### DATA RECORDS

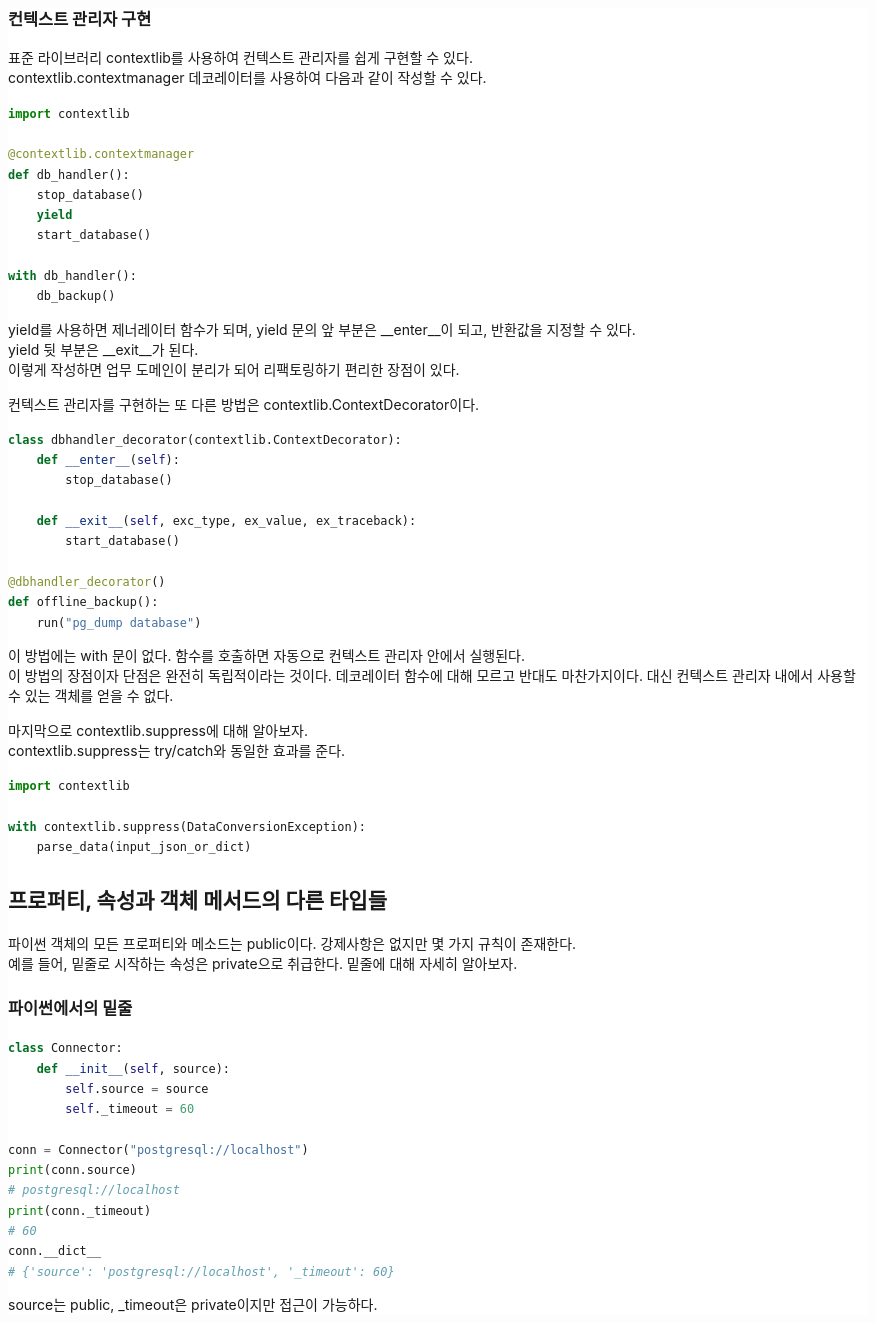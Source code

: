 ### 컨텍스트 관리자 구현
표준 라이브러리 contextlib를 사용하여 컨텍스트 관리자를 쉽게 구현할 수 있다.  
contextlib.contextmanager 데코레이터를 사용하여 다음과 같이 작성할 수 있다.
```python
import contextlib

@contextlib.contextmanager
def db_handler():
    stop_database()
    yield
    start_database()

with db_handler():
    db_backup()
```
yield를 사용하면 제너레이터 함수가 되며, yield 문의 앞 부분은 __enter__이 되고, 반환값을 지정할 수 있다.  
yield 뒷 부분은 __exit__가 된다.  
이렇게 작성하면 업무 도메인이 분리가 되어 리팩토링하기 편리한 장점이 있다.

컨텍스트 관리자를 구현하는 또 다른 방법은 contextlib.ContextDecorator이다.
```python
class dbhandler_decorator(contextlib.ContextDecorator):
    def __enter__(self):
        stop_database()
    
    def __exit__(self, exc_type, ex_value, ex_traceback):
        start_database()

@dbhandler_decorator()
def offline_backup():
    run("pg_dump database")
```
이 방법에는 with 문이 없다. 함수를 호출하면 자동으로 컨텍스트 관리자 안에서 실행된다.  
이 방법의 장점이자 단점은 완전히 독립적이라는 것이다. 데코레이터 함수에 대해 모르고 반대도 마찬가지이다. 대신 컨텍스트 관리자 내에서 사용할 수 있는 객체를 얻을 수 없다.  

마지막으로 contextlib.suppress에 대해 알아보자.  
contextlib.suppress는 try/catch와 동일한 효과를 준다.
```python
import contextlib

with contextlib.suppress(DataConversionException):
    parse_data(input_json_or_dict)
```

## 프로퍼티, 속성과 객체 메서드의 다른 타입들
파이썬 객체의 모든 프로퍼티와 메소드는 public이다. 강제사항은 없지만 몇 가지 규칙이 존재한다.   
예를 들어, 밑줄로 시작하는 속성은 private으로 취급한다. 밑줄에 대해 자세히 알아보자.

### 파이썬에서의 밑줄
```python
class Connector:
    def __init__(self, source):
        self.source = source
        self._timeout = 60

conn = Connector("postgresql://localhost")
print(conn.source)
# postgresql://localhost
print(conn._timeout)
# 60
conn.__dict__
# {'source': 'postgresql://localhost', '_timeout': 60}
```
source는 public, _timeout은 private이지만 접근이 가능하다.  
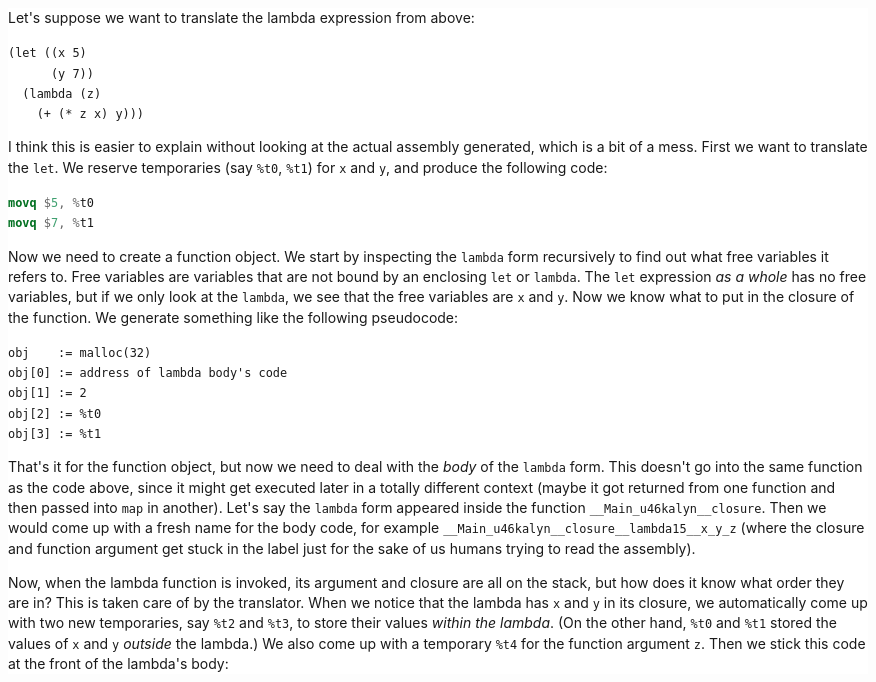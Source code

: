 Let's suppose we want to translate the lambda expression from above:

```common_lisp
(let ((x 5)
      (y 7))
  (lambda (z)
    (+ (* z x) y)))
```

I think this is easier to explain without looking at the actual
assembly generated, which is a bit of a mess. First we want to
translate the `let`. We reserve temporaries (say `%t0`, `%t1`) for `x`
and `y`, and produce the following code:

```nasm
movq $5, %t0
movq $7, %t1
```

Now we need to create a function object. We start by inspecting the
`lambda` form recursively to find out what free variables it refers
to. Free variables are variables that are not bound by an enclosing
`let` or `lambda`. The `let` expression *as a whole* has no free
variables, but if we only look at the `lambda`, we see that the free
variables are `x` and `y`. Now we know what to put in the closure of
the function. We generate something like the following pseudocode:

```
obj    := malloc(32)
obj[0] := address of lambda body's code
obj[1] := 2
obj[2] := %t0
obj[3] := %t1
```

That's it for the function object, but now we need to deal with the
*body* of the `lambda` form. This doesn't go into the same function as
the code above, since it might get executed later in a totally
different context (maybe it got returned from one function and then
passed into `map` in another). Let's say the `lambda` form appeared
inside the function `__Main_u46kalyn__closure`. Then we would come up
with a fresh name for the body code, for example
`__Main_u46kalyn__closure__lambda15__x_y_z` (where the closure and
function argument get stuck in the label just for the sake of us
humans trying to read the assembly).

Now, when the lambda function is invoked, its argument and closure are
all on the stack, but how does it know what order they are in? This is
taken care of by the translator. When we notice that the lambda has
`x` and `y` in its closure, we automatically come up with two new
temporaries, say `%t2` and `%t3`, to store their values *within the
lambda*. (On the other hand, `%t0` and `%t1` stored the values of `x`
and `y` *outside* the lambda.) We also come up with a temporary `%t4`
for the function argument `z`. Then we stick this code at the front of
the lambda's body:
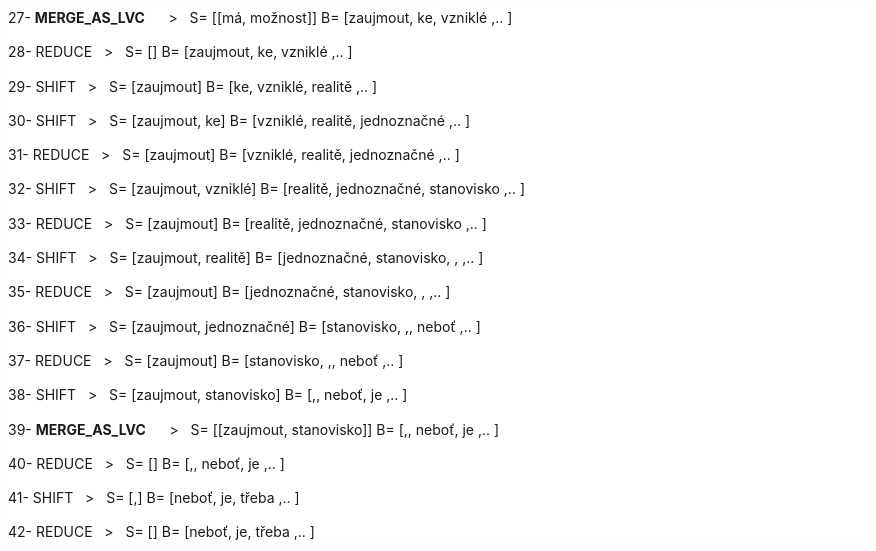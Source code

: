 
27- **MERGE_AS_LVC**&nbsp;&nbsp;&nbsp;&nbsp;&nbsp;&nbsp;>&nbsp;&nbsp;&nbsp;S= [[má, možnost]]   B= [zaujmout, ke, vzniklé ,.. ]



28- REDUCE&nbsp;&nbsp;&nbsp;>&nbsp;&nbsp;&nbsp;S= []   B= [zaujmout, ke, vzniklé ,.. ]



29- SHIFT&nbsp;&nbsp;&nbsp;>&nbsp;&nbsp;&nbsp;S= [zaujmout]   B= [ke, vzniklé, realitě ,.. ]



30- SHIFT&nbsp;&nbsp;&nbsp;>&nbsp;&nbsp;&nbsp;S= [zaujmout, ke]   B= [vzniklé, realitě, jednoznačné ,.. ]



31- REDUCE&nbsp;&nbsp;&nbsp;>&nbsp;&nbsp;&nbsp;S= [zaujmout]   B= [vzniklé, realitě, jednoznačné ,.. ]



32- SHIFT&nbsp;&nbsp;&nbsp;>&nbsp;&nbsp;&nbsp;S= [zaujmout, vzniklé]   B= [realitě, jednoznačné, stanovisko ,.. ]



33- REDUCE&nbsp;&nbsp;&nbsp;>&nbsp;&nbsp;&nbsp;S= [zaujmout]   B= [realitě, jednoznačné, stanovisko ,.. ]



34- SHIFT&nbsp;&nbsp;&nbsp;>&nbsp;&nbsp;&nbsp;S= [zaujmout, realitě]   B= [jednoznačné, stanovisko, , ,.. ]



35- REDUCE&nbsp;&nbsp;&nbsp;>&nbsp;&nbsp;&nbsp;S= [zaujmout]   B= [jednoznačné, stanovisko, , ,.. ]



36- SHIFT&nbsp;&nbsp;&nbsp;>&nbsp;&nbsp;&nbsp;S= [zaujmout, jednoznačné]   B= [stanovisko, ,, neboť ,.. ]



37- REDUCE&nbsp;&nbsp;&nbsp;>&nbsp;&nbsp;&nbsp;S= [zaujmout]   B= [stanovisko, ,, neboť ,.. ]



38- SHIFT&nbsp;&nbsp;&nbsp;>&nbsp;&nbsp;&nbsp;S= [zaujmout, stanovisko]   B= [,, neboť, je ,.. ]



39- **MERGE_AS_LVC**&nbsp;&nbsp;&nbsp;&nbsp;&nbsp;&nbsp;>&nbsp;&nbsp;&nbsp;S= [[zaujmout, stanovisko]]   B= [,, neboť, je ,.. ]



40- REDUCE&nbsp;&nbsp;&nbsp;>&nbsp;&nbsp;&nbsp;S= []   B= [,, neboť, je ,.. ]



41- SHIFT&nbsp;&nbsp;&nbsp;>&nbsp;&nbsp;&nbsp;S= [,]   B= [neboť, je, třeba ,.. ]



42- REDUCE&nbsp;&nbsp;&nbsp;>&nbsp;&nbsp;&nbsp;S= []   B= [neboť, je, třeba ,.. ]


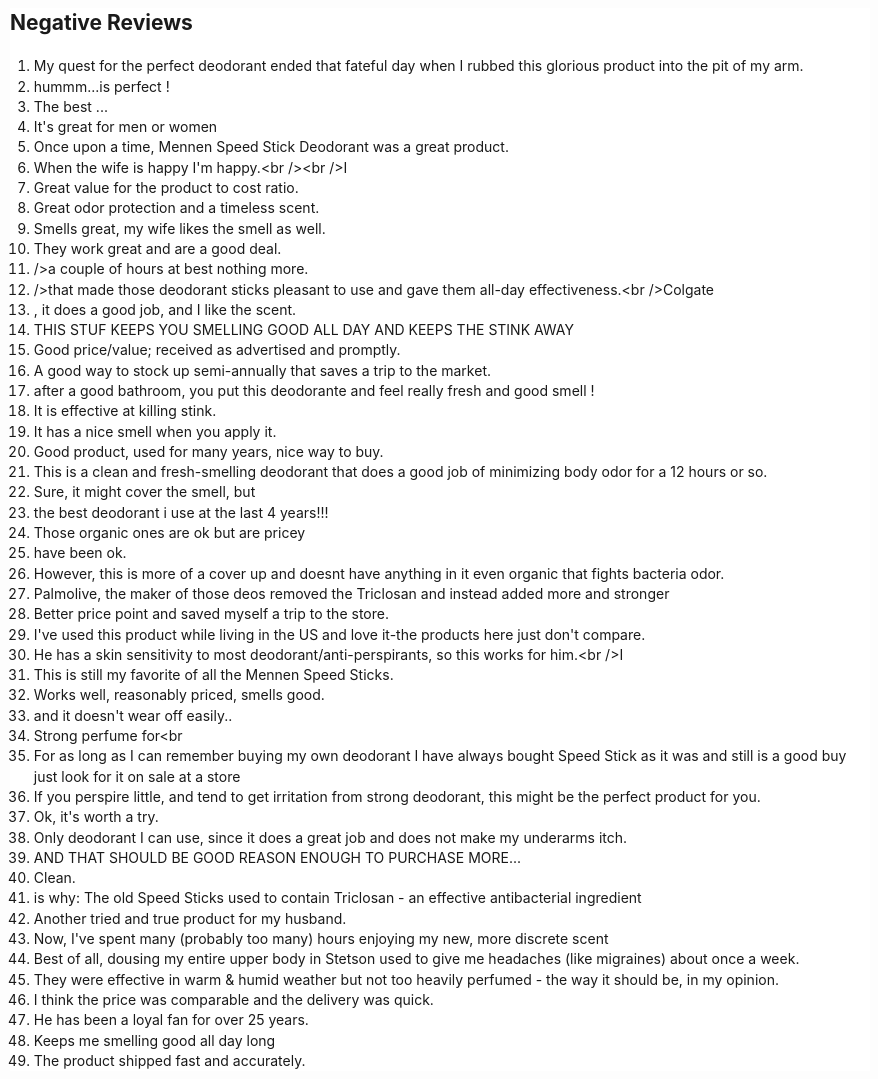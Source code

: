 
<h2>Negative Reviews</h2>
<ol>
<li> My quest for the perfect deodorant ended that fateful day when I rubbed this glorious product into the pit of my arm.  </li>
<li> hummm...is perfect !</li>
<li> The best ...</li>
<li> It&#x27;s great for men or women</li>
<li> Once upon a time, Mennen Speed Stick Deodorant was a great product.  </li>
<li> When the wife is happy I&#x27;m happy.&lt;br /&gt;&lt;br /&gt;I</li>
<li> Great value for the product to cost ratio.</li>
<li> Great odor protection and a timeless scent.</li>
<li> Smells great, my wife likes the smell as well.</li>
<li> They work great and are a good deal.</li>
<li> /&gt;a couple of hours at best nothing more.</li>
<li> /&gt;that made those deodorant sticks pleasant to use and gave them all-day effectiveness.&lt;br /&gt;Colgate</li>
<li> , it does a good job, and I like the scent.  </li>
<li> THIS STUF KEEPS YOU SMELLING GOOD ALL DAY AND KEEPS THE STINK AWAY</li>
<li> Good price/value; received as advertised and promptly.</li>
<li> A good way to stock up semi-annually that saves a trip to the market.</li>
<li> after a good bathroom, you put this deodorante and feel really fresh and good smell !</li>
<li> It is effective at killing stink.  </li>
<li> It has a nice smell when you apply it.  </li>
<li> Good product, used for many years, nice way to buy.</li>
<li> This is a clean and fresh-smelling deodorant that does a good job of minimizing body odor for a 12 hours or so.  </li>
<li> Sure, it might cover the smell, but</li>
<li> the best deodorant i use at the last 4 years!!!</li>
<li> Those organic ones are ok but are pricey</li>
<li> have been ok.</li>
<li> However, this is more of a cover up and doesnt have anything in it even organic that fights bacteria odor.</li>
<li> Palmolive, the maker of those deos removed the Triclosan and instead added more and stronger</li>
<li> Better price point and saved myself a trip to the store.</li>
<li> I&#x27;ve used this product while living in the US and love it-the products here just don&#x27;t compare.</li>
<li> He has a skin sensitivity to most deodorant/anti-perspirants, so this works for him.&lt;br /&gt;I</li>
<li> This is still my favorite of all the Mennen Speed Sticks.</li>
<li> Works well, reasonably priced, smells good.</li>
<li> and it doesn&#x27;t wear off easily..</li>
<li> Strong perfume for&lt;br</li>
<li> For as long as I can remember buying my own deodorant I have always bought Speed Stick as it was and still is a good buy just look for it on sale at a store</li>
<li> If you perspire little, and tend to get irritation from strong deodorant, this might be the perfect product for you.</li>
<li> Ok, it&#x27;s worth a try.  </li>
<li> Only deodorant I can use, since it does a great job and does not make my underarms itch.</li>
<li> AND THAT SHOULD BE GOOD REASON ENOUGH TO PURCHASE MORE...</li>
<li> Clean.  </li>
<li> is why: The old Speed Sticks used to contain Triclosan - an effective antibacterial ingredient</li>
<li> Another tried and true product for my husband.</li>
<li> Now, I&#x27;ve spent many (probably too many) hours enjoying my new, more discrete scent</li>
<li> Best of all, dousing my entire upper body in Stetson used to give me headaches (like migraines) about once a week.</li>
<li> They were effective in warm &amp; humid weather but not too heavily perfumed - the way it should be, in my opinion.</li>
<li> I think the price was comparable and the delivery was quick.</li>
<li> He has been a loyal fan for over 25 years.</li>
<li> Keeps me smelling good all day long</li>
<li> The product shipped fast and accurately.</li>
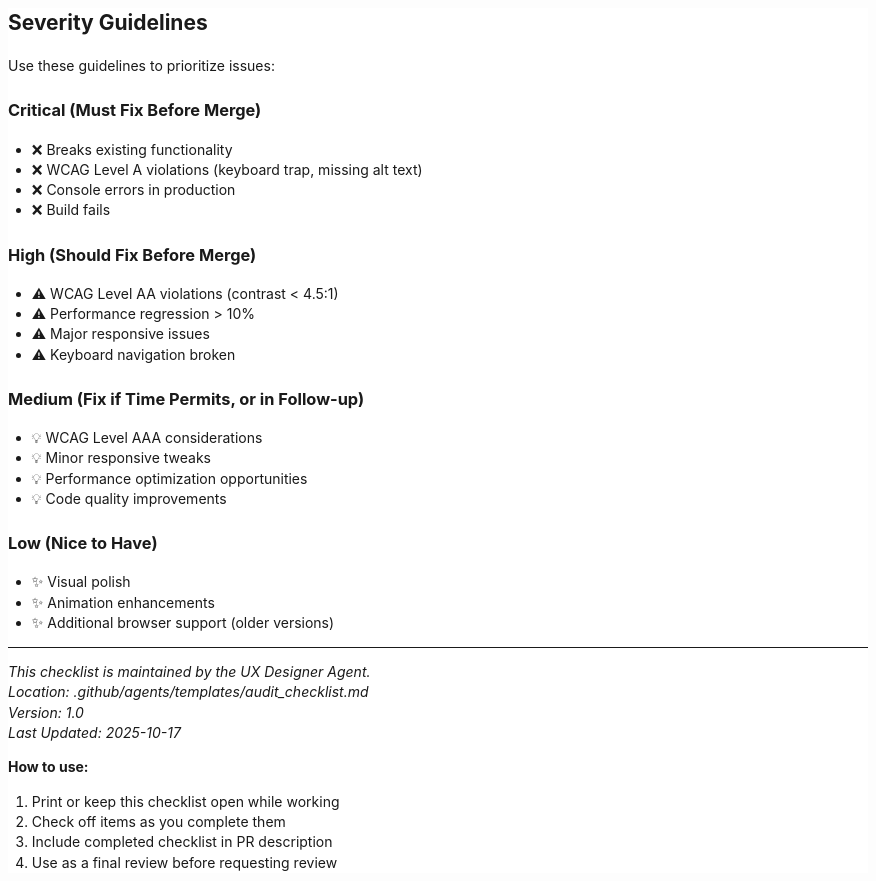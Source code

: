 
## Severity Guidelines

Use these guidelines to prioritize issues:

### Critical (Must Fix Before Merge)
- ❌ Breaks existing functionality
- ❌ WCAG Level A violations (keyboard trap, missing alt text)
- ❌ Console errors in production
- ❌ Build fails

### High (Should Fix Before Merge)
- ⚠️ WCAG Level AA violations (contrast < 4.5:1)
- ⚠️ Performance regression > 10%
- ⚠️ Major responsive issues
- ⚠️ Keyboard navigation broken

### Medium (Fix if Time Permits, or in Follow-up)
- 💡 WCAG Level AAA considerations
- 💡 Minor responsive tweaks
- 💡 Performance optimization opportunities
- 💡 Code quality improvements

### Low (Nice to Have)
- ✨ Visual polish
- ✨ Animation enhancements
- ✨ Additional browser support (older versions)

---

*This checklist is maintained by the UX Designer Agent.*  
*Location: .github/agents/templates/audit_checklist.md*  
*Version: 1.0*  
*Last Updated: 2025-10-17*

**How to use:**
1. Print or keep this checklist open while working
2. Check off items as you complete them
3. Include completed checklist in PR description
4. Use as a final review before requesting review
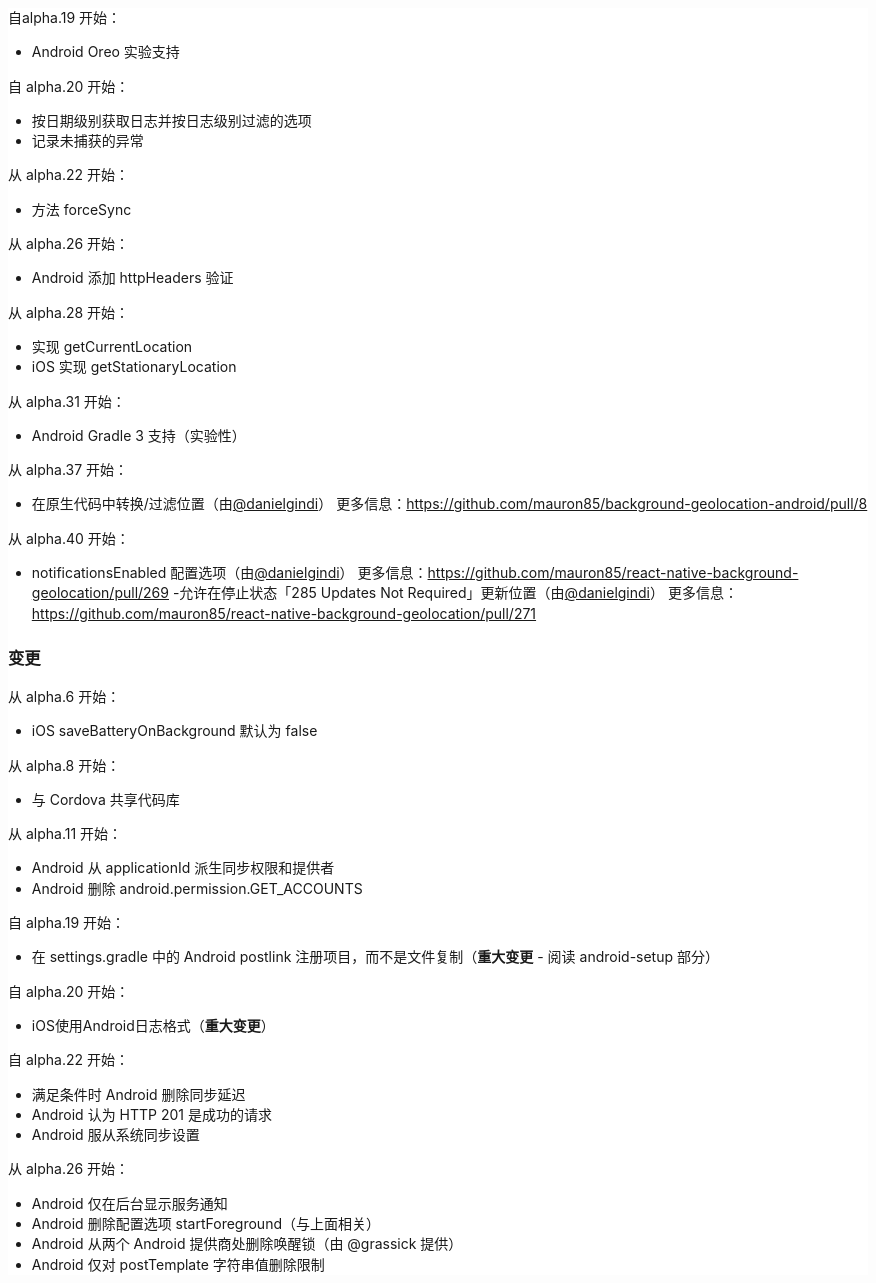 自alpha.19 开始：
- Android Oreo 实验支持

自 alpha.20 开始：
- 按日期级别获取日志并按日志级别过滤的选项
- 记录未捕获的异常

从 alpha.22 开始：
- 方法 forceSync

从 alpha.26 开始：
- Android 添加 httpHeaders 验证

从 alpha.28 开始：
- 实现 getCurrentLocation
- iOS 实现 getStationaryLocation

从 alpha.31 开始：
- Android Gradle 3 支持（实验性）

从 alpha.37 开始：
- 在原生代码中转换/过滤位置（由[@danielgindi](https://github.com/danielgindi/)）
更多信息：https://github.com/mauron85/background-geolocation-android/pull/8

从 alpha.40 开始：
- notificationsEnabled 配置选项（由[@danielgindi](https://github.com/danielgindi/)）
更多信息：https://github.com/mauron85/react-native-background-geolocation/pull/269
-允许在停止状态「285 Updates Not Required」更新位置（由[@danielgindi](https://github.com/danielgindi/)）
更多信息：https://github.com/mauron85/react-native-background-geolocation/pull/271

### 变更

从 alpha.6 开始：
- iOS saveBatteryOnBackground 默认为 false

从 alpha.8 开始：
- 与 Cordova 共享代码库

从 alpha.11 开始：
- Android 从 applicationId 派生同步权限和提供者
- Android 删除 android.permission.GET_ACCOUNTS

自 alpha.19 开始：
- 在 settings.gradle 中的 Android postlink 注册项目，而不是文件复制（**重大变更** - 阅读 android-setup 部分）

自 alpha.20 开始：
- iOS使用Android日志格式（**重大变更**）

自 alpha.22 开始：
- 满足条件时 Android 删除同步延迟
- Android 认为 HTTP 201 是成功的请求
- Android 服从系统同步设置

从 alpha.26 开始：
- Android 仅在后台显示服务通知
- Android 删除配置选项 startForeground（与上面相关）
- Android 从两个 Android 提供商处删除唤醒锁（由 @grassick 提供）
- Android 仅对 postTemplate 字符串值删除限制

### TASK DIRECTIONS
Copy every line in the data above that has the string "třeba" in it.

### RESPONSE
41- SHIFT&nbsp;&nbsp;&nbsp;>&nbsp;&nbsp;&nbsp;S= [,]   B= [neboť, je, třeba ,.. ]
42- REDUCE&nbsp;&nbsp;&nbsp;>&nbsp;&nbsp;&nbsp;S= []   B= [neboť, je, třeba ,.. ]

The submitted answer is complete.